[[ Records shown, beginning ]]
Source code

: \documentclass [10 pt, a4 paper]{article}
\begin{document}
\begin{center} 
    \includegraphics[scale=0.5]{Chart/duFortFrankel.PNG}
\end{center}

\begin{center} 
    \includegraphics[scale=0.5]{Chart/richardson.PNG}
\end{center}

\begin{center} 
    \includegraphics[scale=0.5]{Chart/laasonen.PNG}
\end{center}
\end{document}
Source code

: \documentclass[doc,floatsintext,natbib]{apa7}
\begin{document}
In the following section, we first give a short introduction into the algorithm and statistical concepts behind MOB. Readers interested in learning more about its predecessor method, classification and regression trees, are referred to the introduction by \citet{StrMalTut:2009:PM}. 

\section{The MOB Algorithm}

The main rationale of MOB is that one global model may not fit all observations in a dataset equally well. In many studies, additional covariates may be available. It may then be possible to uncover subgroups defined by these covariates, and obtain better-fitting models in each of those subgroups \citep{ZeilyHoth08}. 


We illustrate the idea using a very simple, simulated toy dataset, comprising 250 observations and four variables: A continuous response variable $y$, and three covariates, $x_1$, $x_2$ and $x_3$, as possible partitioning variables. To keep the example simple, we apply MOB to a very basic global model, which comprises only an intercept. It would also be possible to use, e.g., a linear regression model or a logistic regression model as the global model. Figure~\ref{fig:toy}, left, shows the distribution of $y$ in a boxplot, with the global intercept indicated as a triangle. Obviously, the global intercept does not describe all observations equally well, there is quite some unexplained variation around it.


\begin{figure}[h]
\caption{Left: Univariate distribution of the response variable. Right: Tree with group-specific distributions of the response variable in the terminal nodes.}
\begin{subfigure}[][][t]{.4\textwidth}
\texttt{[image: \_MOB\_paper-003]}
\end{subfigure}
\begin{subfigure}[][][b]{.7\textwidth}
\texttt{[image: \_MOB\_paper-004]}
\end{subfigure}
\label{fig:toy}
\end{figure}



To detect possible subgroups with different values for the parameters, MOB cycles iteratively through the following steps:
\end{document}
[[ Records shown, end ]]
# Goal of the exercise:
If a line in the records above contains the word "documentclass", copy it.

# Exercise result:
: \documentclass [10 pt, a4 paper]{article}
: \documentclass[doc,floatsintext,natbib]{apa7}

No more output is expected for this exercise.